→ WHAT NEEDS TO BE DONE
Go through the following data and transcribe exactly the stretch of lines from the one holding "ensuring reliable operation." to the one holding "## Conclusion", both included.

(Dataset excerpts)
Content starts

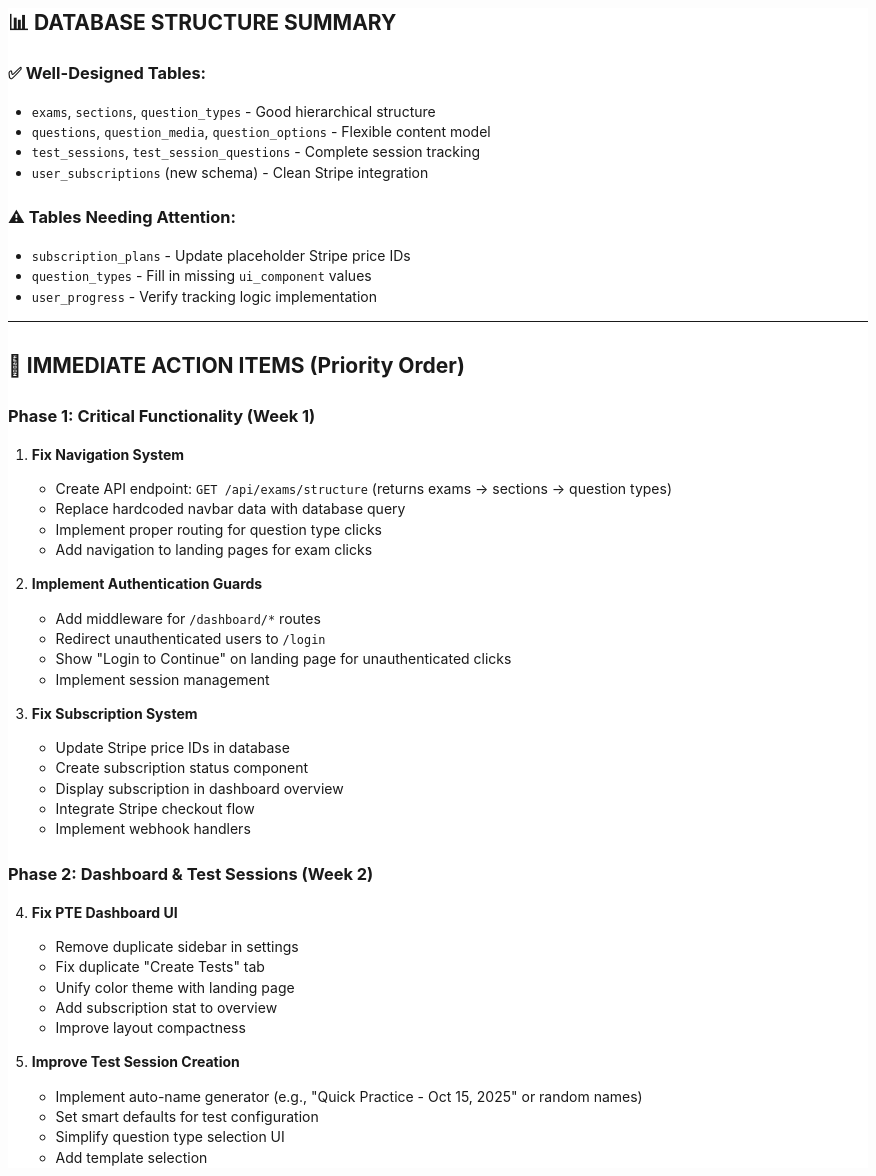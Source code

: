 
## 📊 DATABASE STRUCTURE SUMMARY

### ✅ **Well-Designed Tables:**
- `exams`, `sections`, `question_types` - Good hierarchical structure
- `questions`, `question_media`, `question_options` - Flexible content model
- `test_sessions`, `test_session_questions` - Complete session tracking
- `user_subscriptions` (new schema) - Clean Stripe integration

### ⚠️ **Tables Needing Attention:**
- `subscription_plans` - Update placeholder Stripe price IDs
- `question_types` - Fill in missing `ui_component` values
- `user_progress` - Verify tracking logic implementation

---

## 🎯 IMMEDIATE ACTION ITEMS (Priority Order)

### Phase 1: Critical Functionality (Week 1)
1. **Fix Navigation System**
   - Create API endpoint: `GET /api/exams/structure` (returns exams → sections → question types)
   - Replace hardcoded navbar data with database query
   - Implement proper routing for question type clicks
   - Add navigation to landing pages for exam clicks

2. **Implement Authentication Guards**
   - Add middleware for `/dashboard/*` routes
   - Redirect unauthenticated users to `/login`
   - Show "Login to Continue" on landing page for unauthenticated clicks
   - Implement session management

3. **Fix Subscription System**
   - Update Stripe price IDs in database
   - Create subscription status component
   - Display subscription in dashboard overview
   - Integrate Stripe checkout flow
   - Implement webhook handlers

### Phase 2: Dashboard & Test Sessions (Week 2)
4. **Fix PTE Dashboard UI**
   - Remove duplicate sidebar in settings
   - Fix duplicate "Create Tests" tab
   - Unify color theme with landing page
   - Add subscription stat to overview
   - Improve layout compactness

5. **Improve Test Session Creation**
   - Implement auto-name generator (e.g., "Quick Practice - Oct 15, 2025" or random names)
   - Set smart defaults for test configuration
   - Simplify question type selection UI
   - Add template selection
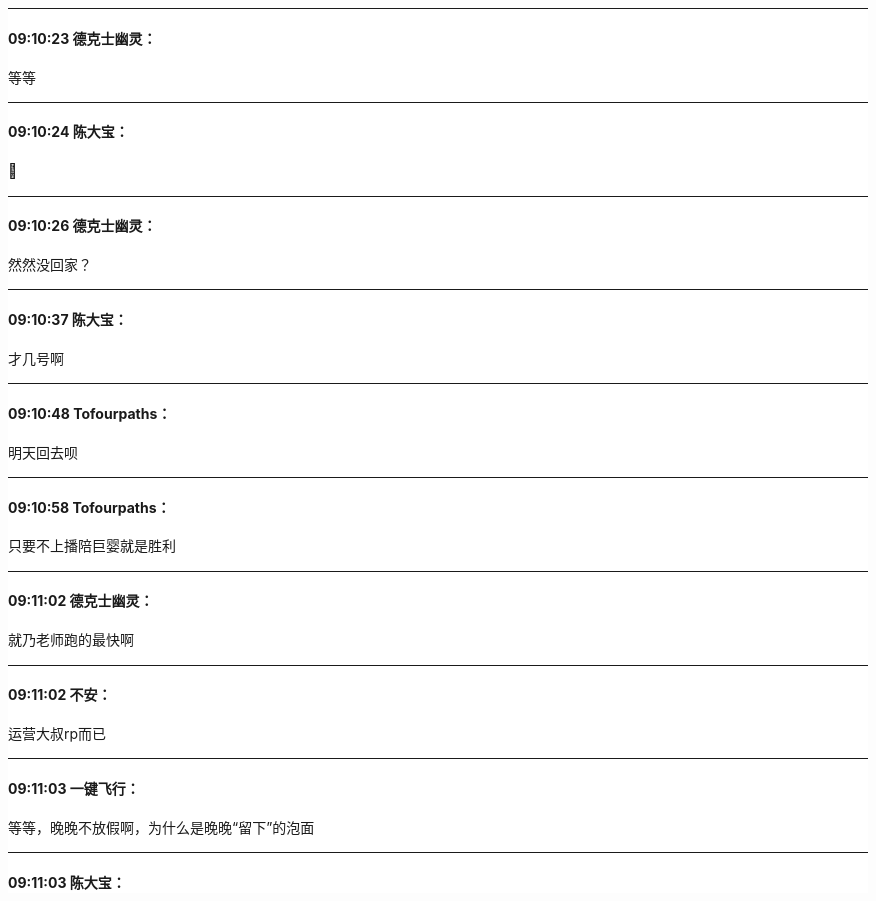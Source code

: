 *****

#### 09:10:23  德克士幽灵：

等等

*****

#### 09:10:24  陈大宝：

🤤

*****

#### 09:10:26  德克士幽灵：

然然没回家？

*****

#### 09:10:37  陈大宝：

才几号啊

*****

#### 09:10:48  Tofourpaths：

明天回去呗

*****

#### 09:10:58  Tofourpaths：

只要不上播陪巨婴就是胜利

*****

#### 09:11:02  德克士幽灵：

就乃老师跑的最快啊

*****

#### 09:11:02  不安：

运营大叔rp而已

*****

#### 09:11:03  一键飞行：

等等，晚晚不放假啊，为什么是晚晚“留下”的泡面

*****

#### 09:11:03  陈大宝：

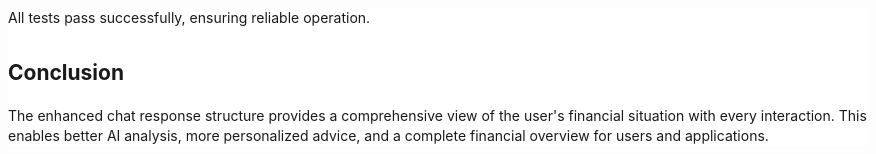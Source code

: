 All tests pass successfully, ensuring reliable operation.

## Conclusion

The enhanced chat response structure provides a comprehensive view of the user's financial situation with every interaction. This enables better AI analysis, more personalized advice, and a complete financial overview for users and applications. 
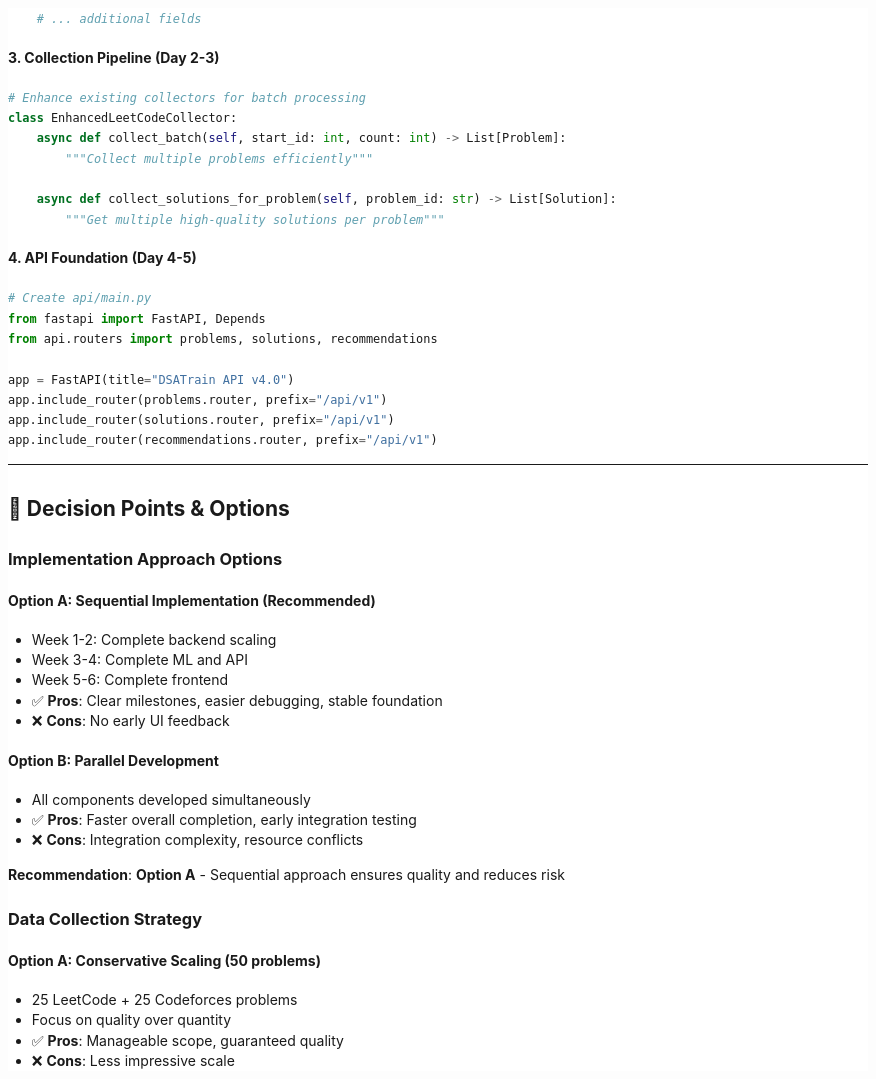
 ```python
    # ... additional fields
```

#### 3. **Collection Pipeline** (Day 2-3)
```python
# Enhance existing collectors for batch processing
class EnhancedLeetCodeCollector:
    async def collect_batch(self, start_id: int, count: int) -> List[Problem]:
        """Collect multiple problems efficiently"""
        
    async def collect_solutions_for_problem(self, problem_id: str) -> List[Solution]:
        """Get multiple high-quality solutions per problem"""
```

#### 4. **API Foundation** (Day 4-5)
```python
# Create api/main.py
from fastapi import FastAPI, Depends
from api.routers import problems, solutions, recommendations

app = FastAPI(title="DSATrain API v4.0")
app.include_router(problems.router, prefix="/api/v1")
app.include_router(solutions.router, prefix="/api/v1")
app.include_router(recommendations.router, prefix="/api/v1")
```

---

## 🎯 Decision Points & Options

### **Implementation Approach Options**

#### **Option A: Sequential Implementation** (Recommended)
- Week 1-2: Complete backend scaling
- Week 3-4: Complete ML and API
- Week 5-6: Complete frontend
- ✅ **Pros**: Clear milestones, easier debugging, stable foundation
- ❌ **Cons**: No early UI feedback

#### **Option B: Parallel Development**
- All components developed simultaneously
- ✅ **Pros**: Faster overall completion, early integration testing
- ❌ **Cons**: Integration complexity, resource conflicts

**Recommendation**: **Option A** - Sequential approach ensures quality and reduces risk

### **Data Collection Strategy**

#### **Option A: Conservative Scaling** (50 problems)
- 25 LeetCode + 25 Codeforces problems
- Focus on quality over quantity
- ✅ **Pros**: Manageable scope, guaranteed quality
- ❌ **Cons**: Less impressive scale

Content ends

→ WRITTEN REPLY
: All tests pass successfully, ensuring reliable operation.

## Conclusion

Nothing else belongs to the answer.